You'll see it's running proc = subprocess.Popen(cmd_args, **subprocess_args()). That line is trying to run a command "cmd_args".

What is cmd_args? cmd_args += (tesseract_cmd, input_filename, output_filename_base).

What is tesseract_cmd? tesseract_cmd = 'tesseract'

Try running the command tesseract from your terminal and you'll probably get an error. That will probably be the same error that you're code is throwing, namely, that you don't have tesseract installed.

So why does py -m pip install tesseract show the requirement already satisfied?

Because you have the tesseract python package installed. Which is totally different from the tesseract software. This is the Python package: https://pypi.org/project/tesseract/. This is the software: https://tesseract-ocr.github.io/tessdoc/Downloads.html.

eddydev03 commented 3 years ago

Good evening Eihli, thank you for your quick answer. I appriciate it. So I have tried print (e) on line 258.5 of C:\Users*\AppData\Local\Programs\Python\Python39\lib\site-packages\pytesseract\pytesseract.py but when I run the command it does not show me anything more than the same error. With test, the print runs correctly outside of the try: however not inside. Hence, I can't really know the error still, I supposed. Concerning tesseract, you are completly right. I had the python package installed, but not the software. My question is which path do I install it when I run the .exe? Because pytesseract.py still say that it is still not into the right path. I downloaded tesseract 3.02 (this is the last official version for windows). Do I need to go for the unofficial version 5.0.0?

Sincerely,

eihli commented 3 years ago

I'm not familiar enough with Windows to be of much help with that part.

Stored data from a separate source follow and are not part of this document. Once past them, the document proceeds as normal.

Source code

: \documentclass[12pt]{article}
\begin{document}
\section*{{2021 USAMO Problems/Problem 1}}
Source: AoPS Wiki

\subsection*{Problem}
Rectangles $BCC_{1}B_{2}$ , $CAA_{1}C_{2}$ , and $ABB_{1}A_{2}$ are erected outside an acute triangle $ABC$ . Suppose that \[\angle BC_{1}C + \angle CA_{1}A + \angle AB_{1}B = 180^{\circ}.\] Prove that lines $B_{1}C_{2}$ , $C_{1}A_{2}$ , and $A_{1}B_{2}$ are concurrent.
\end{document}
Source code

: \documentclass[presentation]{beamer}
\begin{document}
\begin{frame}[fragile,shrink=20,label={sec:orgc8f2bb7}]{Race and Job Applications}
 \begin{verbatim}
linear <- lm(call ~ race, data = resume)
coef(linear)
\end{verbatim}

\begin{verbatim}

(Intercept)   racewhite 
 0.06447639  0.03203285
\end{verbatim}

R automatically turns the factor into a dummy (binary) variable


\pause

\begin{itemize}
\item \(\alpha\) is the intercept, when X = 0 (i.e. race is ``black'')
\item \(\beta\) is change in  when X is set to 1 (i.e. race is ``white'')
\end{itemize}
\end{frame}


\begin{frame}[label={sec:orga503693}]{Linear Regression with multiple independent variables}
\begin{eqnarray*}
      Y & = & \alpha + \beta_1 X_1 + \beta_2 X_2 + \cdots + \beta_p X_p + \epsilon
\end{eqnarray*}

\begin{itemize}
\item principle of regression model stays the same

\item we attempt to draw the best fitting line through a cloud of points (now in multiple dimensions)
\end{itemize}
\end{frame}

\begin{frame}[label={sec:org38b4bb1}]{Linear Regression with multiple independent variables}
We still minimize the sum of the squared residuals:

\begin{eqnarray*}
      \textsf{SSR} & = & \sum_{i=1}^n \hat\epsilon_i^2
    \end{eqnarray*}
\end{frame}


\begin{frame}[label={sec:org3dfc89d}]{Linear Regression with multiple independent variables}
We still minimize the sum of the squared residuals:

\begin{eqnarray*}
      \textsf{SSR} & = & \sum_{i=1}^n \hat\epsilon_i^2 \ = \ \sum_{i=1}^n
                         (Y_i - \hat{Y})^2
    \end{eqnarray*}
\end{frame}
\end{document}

Doing searches for phrases like "windows pytesseract can't find tesseract exe path" should take you down the correct path.

For example, I found this issue that seems to touch on the issues you're having. https://github.com/maxenxe/HQ-Trivia-Bot/issues/51

It has the following comments:

My path doesn't look like yours @maxenxe I'm on windows 10.
I'm getting the same error and I can't find a clear answer. 
That's the only thing missing for me. It keeps saying tesseract not 
recognized as internal or external. 
Can someone tell me how to add it on PATH on windows 10.
Control Panel > System and Security > System 
> Advanced system settings > Advanced > Environment variables > PATH > New
eddydev03 commented 3 years ago

Hello Eihli, I feel kind of stupid. I had to restart the computer for the PATH to be created. Everything fine now. Thank you for your help. Have a good day.